The line holding "tabs in Warranty Page" is the last one to output; start at the first line of the data, keep every line in between exactly, and leave out pictures.
[Data section Boundary: Start]
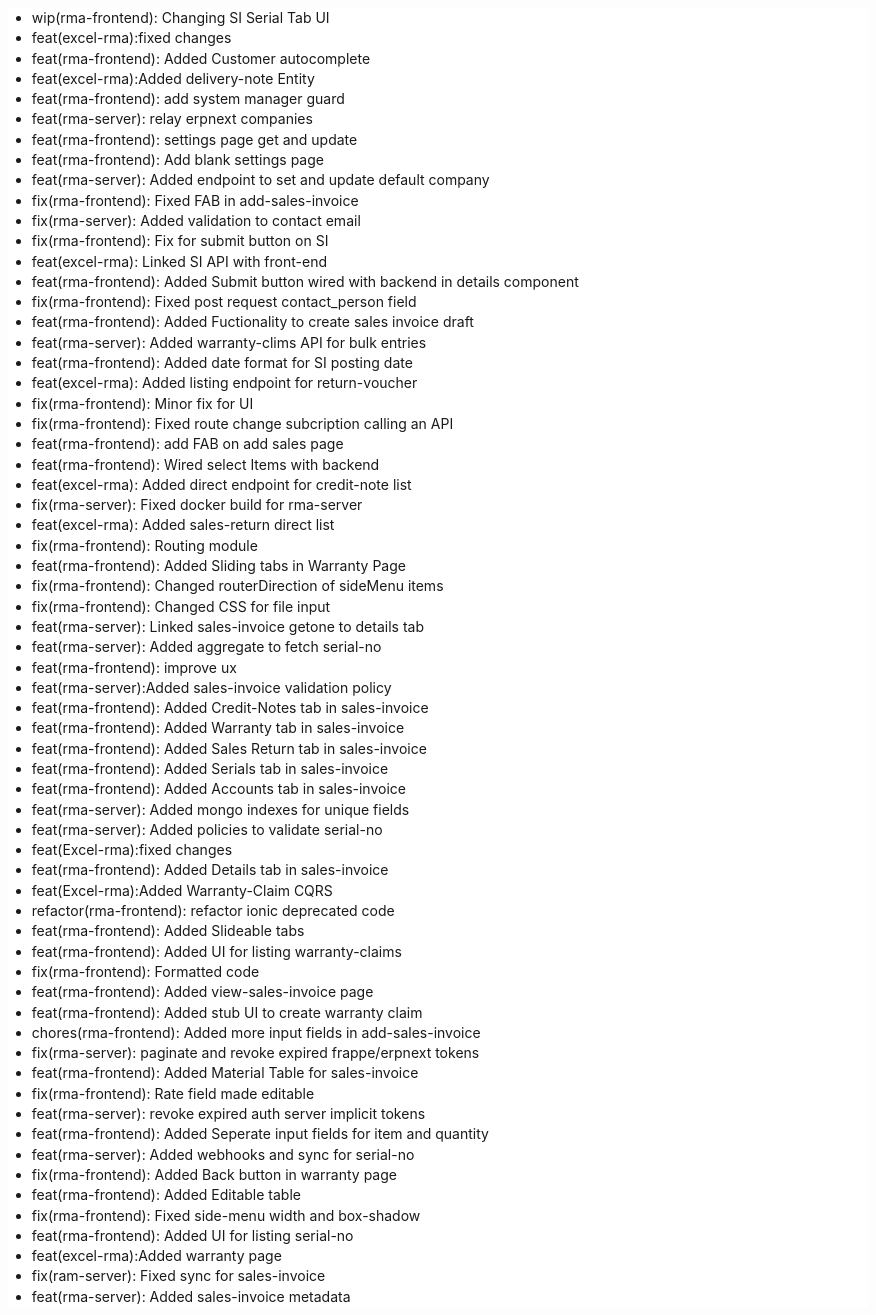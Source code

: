  * wip(rma-frontend): Changing SI Serial Tab UI
 * feat(excel-rma):fixed changes
 * feat(rma-frontend): Added Customer autocomplete
 * feat(excel-rma):Added delivery-note Entity
 * feat(rma-frontend): add system manager guard
 * feat(rma-server): relay erpnext companies
 * feat(rma-frontend): settings page get and update
 * feat(rma-frontend): Add blank settings page
 * feat(rma-server): Added endpoint to set and update default company
 * fix(rma-frontend): Fixed FAB in add-sales-invoice
 * fix(rma-server): Added validation to contact email
 * fix(rma-frontend): Fix for submit button on SI
 * feat(excel-rma): Linked SI API with front-end
 * feat(rma-frontend): Added Submit button wired with backend in details component
 * fix(rma-frontend): Fixed post request contact_person field
 * feat(rma-frontend): Added Fuctionality to create sales invoice draft
 * feat(rma-server): Added warranty-clims API for bulk entries
 * feat(rma-frontend): Added date format for SI posting date
 * feat(excel-rma): Added listing endpoint for return-voucher
 * fix(rma-frontend): Minor fix for UI
 * fix(rma-frontend): Fixed route change subcription calling an API
 * feat(rma-frontend): add FAB on add sales page
 * feat(rma-frontend): Wired select Items with backend
 * feat(excel-rma): Added direct endpoint for credit-note list
 * fix(rma-server): Fixed docker build for rma-server
 * feat(excel-rma): Added sales-return direct list
 * fix(rma-frontend): Routing module
 * feat(rma-frontend): Added Sliding tabs in Warranty Page
 * fix(rma-frontend): Changed routerDirection of sideMenu items
 * fix(rma-frontend): Changed CSS for file input
 * feat(rma-server): Linked sales-invoice getone to details tab
 * feat(rma-server): Added aggregate to fetch serial-no
 * feat(rma-frontend): improve ux
 * feat(rma-server):Added sales-invoice validation policy
 * feat(rma-frontend): Added Credit-Notes tab in sales-invoice
 * feat(rma-frontend): Added Warranty tab in sales-invoice
 * feat(rma-frontend): Added Sales Return tab in sales-invoice
 * feat(rma-frontend): Added Serials tab in sales-invoice
 * feat(rma-frontend): Added Accounts tab in sales-invoice
 * feat(rma-server): Added mongo indexes for unique fields
 * feat(rma-server): Added policies to validate serial-no
 * feat(Excel-rma):fixed changes
 * feat(rma-frontend): Added Details tab in sales-invoice
 * feat(Excel-rma):Added Warranty-Claim CQRS
 * refactor(rma-frontend): refactor ionic deprecated code
 * feat(rma-frontend): Added Slideable tabs
 * feat(rma-frontend): Added UI for listing warranty-claims
 * fix(rma-frontend): Formatted code
 * feat(rma-frontend): Added view-sales-invoice page
 * feat(rma-frontend): Added stub UI to create warranty claim
 * chores(rma-frontend): Added more input fields in add-sales-invoice
 * fix(rma-server): paginate and revoke expired frappe/erpnext tokens
 * feat(rma-frontend): Added Material Table for sales-invoice
 * fix(rma-frontend): Rate field made editable
 * feat(rma-server): revoke expired auth server implicit tokens
 * feat(rma-frontend): Added Seperate input fields for item and quantity
 * feat(rma-server): Added webhooks and sync for serial-no
 * fix(rma-frontend): Added Back button in warranty page
 * feat(rma-frontend): Added Editable table
 * fix(rma-frontend): Fixed side-menu width and box-shadow
 * feat(rma-frontend): Added UI for listing serial-no
 * feat(excel-rma):Added warranty page
 * fix(ram-server): Fixed sync for sales-invoice
 * feat(rma-server): Added sales-invoice metadata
[Data section Boundary: End]
# Written answer
Source code

:  * wip(rma-frontend): Changing SI Serial Tab UI
 * feat(excel-rma):fixed changes
 * feat(rma-frontend): Added Customer autocomplete
 * feat(excel-rma):Added delivery-note Entity
 * feat(rma-frontend): add system manager guard
 * feat(rma-server): relay erpnext companies
 * feat(rma-frontend): settings page get and update
 * feat(rma-frontend): Add blank settings page
 * feat(rma-server): Added endpoint to set and update default company
 * fix(rma-frontend): Fixed FAB in add-sales-invoice
 * fix(rma-server): Added validation to contact email
 * fix(rma-frontend): Fix for submit button on SI
 * feat(excel-rma): Linked SI API with front-end
 * feat(rma-frontend): Added Submit button wired with backend in details component
 * fix(rma-frontend): Fixed post request contact_person field
 * feat(rma-frontend): Added Fuctionality to create sales invoice draft
 * feat(rma-server): Added warranty-clims API for bulk entries
 * feat(rma-frontend): Added date format for SI posting date
 * feat(excel-rma): Added listing endpoint for return-voucher
 * fix(rma-frontend): Minor fix for UI
 * fix(rma-frontend): Fixed route change subcription calling an API
 * feat(rma-frontend): add FAB on add sales page
 * feat(rma-frontend): Wired select Items with backend
 * feat(excel-rma): Added direct endpoint for credit-note list
 * fix(rma-server): Fixed docker build for rma-server
 * feat(excel-rma): Added sales-return direct list
 * fix(rma-frontend): Routing module
 * feat(rma-frontend): Added Sliding tabs in Warranty Page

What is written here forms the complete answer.